In September and October, the Pew Research Center published two reports on unauthorized immigration in the United States. The first examined national and state-level trends, finding that the U.S. immigrant population—11.1 million in 2014—has stabilized since the end of the Great Recession; numbers from Mexico declined while the total from other countries increased. The second report found that 8 million unauthorized immigrants in the U.S. were working or looking for work in 2014, which is 5 percent of the civilian labor force.

Pew Research Center examines state of American jobs

In October, the Pew Research Center published a report examining trends in the labor market and how they play out in the lives of American workers. It found that employment opportunities increasingly lie in jobs requiring higher-level social or analytical skills, and the vast majority of U.S. workers say that new skills and training may hold the key to their future job success. Center experts discussed the findings on CNBC’s “Nightly Business Report,” ABC Radio, and CBS Radio, and the report received additional coverage in The Wall Street Journal, USA Today, the Los Angeles Times, NPR, NBC News, Bloomberg, CNN Money, MarketWatch, CNBC, CBS MoneyWatch, and Politico, among others. Before the release, center experts presented findings at the White House.

Africans optimistic despite corruption

In November, the Pew Research Center published a report examining attitudes in Kenya, Nigeria, and South Africa. It found widespread discontent with corruption, but also optimism about the future. The report received widespread domestic and international media coverage in the BBC, FiveThirtyEight, Quartz, Deutsche Presse-Agentur, the Mail & Guardian (South Africa), The Star (Kenya), and Nigeria Today, among other outlets. After the report’s release, center experts gave 17 presentations in the three countries, and former Kenyan Prime Minister Raila Odinga cited the findings in commentary for Citizen TV in Kenya.
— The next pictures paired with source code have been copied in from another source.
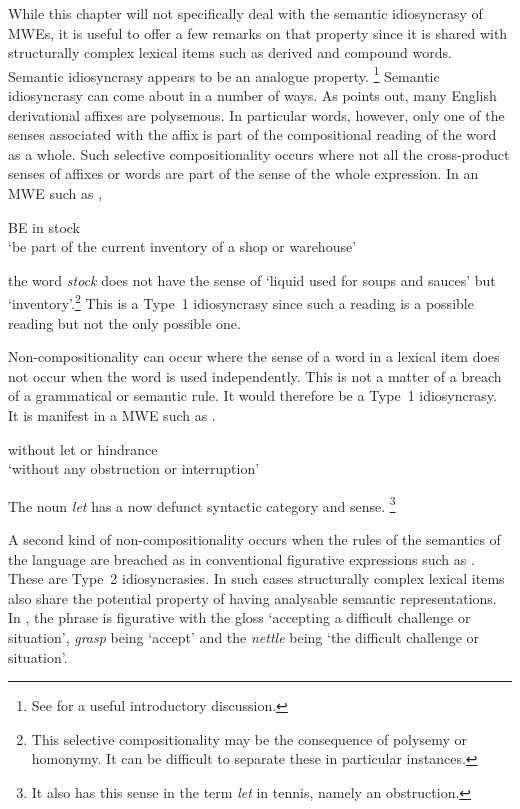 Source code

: \documentclass[output=paper]{langsci/langscibook}
\begin{document}
\bigskip
While this chapter will not specifically deal with the semantic idiosyncrasy of MWEs, it is useful to offer a few remarks on that property since it is shared with structurally complex lexical items such as derived and compound words. Semantic idiosyncrasy appears to be an analogue 
property.%
\footnote{See \citet{Burger2010} for a useful introductory discussion.} 
%
Semantic idiosyncrasy can come about in a number of ways. As 
\citet{Jackendoff1975} points out, many  English derivational affixes are 
polysemous. In particular words, however, only one of the senses 
associated with the affix is part of the compositional reading of the word 
as a whole. Such selective compositionality occurs where not all the 
cross-product senses of affixes or words are part of the sense of the 
whole expression. In an MWE such as ,

\begin{exe}
\ex\label{ex:ex22}    BE in stock\\
  ‘be part of the current inventory of a shop or warehouse’
\end{exe}

\noindent
the word \textit{stock} does not have the sense of ‘liquid used for soups and sauces’ but  ‘inventory’.\footnote{   This selective compositionality may be the consequence of polysemy or homonymy. It can be difficult to separate these in particular instances.} This is a Type~1 idiosyncrasy since such a reading is a possible reading but not the only possible one.

Non-compositionality can occur where the sense of a word in a lexical item 
does not occur when the word is used independently. This is not a matter 
of a breach of a grammatical or semantic rule. It would therefore be a 
Type~1 idiosyncrasy. It is manifest in a MWE such as .

\begin{exe}
\ex\label{ex:ex23}     without let or hindrance\\
‘without any obstruction or interruption’
\end{exe}

\noindent
The noun \textit{let} has a now defunct syntactic category and sense.%
\footnote{It also has this sense in the term \textit{let} in tennis, namely an obstruction.}

A second kind of non-compositionality occurs when the rules of the semantics of the language are breached as in conventional figurative expressions such as . These are Type~2 idiosyncrasies. In such cases structurally complex lexical items also share the potential property of having analysable semantic representations. In , the phrase is figurative with the gloss ‘accepting a difficult challenge or situation’, \textit{grasp} being ‘accept’ and the \textit{nettle} being ‘the difficult challenge or situation’.
\end{document}
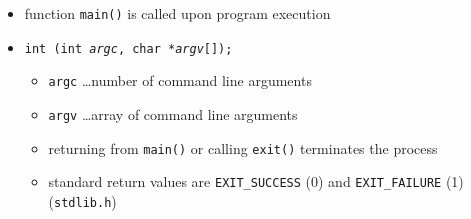 

\begin{slide}
\renewcommand{\baselinestretch}{0.4}
\begin{itemize}
\setlength{\itemsep}{-0.5ex}
\setlength{\topsep}{1\itemsep}
\item function \texttt{main()} is called upon program execution
\item \texttt{int  (int \emph{argc}, char *\emph{argv}[]);}
    \begin{itemize}
    \item \texttt{argc} \dots number of command line arguments
    \item \texttt{argv} \dots array of command line arguments
    \item returning from \texttt{main()} or calling \texttt{exit()} terminates the
    process
    \item standard return values are \verb#EXIT_SUCCESS# (0) and
    \verb#EXIT_FAILURE# (1) (\texttt{stdlib.h})
    \end{itemize}
\end{itemize}

\begin{center}

\end{center}
\end{slide}

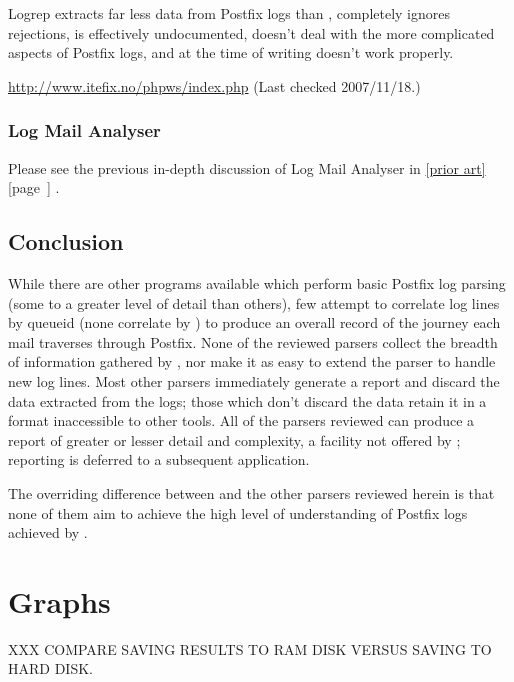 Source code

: \documentclass[a4paper,12pt,draft]{article}
\newcommand{\parsername}{\PLP{}}
\newcommand{\refwithpage}[1]{%
    \empty{}\ref{#1} [page~\pageref{#1}]%
}
\newcommand{\sectionref}[1]{%
    \textsection{}\refwithpage{#1}%
}
\begin{document}
Logrep extracts far less data from Postfix logs than \parsername{},
completely ignores rejections, is effectively undocumented, doesn't deal
with the more complicated aspects of Postfix logs, and at the time of
writing doesn't work properly.

\url{http://www.itefix.no/phpws/index.php} \newline (Last checked
2007/11/18.)

\subsubsection{Log Mail Analyser}

Please see the previous in-depth discussion of Log Mail Analyser in
\sectionref{prior art}.


\subsection{Conclusion}

While there are other programs available which perform basic Postfix log
parsing (some to a greater level of detail than others), few attempt to
correlate log lines by queueid (none correlate by \pid{}) to produce an
overall record of the journey each mail traverses through Postfix.  None of
the reviewed parsers collect the breadth of information gathered by
\parsername{}, nor make it as easy to extend the parser to handle new log
lines.  Most other parsers immediately generate a report and discard the
data extracted from the logs; those which don't discard the data retain it
in a format inaccessible to other tools.  All of the parsers reviewed can
produce a report of greater or lesser detail and complexity, a facility not
offered by \parsername{}; reporting is deferred to a subsequent
application.

The overriding difference between \parsername{} and the other parsers
reviewed herein is that none of them aim to achieve the high level of
understanding of Postfix logs achieved by \parsername{}.




\label{bibliography}

\section{Graphs}

\label{graphs}

XXX COMPARE SAVING RESULTS TO RAM DISK VERSUS SAVING TO HARD DISK\@.
\end{document}
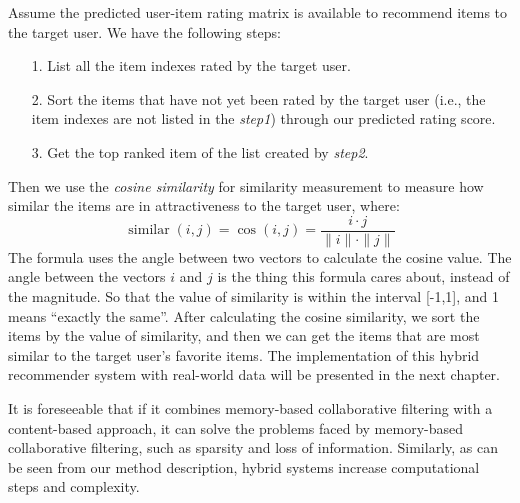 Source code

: Assume the predicted user-item rating matrix is available to recommend items to the target user. We have the following steps:
\begin{itemize}
    \item[1. ]  List all the item indexes rated by the target user.
    \item[2. ] Sort the items that have not yet been rated by the target user (i.e., the item indexes are not listed in the \textit{step1}) through our predicted rating score.
    \item[3. ] Get the top ranked item of the list created by \textit{step2}.
\end{itemize}
Then we use the \textit{cosine similarity} for similarity measurement to measure how similar the items are in attractiveness to the target user, where:
\begin{equation}
\operatorname{similar}(i, j)=\cos (i, j)=\frac{i \cdot j}{\|i\| \cdot\|j\|}
\end{equation}
The formula uses the angle between two vectors to calculate the cosine value. The angle between the vectors $i$ and $j$ is the thing this formula cares about, instead of the magnitude. So that the value of similarity is within the interval [-1,1], and 1 means “exactly the same”. After calculating the cosine similarity, we sort the items by the value of similarity, and then we can get the items that are most similar to the target user's favorite items. The implementation of this hybrid recommender system with real-world data will be presented in the next chapter.

It is foreseeable that if it combines memory-based collaborative filtering with a content-based approach, it can solve the problems faced by memory-based collaborative filtering, such as sparsity and loss of information. Similarly, as can be seen from our method description, hybrid systems increase computational steps and complexity. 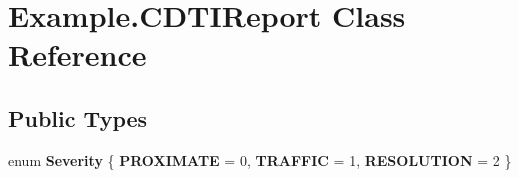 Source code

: \hypertarget{class_example_1_1_c_d_t_i_report}{}\section{Example.\+C\+D\+T\+I\+Report Class Reference}
\label{class_example_1_1_c_d_t_i_report}


 


\subsection*{Public Types}
\begin{DoxyCompactItemize}
\item 
enum {\bfseries Severity} \{ {\bfseries P\+R\+O\+X\+I\+M\+A\+TE} = 0, 
{\bfseries T\+R\+A\+F\+F\+IC} = 1, 
{\bfseries R\+E\+S\+O\+L\+U\+T\+I\+ON} = 2
 \}\hypertarget{class_example_1_1_c_d_t_i_report_a2e9a6b1d49e40e4ef91e4f51f7cb56be}{}\label{class_example_1_1_c_d_t_i_report_a2e9a6b1d49e40e4ef91e4f51f7cb56be}

\end{DoxyCompactItemize}
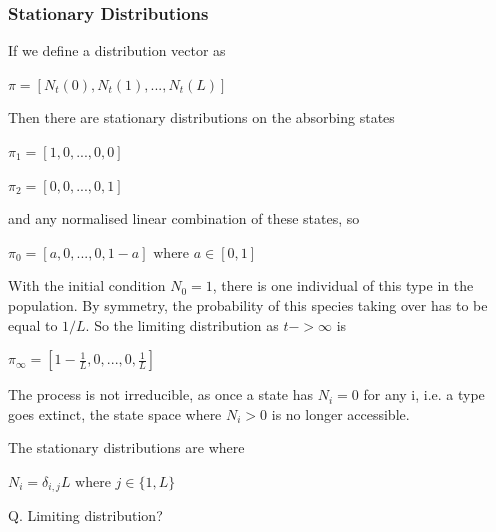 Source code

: \documentclass{article}
\begin{document}
\subsubsection{Stationary Distributions}

If we define a distribution vector as

$\pi = [N_t(0), N_t(1),...,N_t(L)]$

Then there are stationary distributions on the absorbing states

$\pi_1 = [1, 0,...,0,0]$

$\pi_2 = [0, 0,...,0,1]$

and any normalised linear combination of these states, so

$\pi_0 = [a, 0,...,0,1-a] \text{ where } a \in [0,1]$ 

With the initial condition $N_0 = 1$, there is one individual of this type in the population. By symmetry, the probability of this species taking over has to be equal to $1/L$. So the limiting distribution as $t -> \infty$ is

$\pi_{\infty} = [1-\frac{1}{L},0,...,0,\frac{1}{L}]$



The process is not irreducible, as once a state has $N_i = 0$ for any i, i.e. a type goes extinct, the state space where $N_i >0$ is no longer accessible.

The stationary distributions are where 

$N_i = \delta_{i,j}L \text{ where } j \in \{1,L\}$

Q. Limiting distribution?
\end{document}

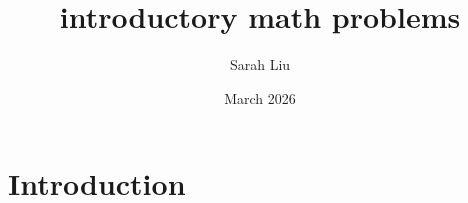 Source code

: \documentclass{article}
\title{introductory math problems}
\author{Sarah Liu}
\date{March 2026}
\begin{document}
\maketitle

\section{Introduction}
\end{document}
Study reveals polarized views about climate issues

The Pew Research Center published a report in October examining the political divides in the U.S. public’s views of climate change and trust in climate scientists. It found that liberal Democrats are especially likely to view scientists and their research in a positive light, while conservative Republicans are considerably more skeptical of climate scientists’ findings. Additionally, 79 percent of liberal Democrats say the Earth is warming mostly due to human activity, compared with 15 percent of conservative Republicans. The report is the first of three on how the public views science and scientists in areas that connect with American daily life.

Report gauges Chinese public opinion

In October, the Pew Research Center published a report examining public opinion in China on key national issues, finding that 75 percent say the superpower is playing a more important role in world affairs than it did 10 years ago. The public names U.S. power and influence as the top international threat facing the country. The report was covered widely domestically and internationally by The New York Times, The Wall Street Journal, The Associated Press, Agence France-Presse, BBC, Foreign Policy, Time, Bloomberg, and the South China Morning Post, among others.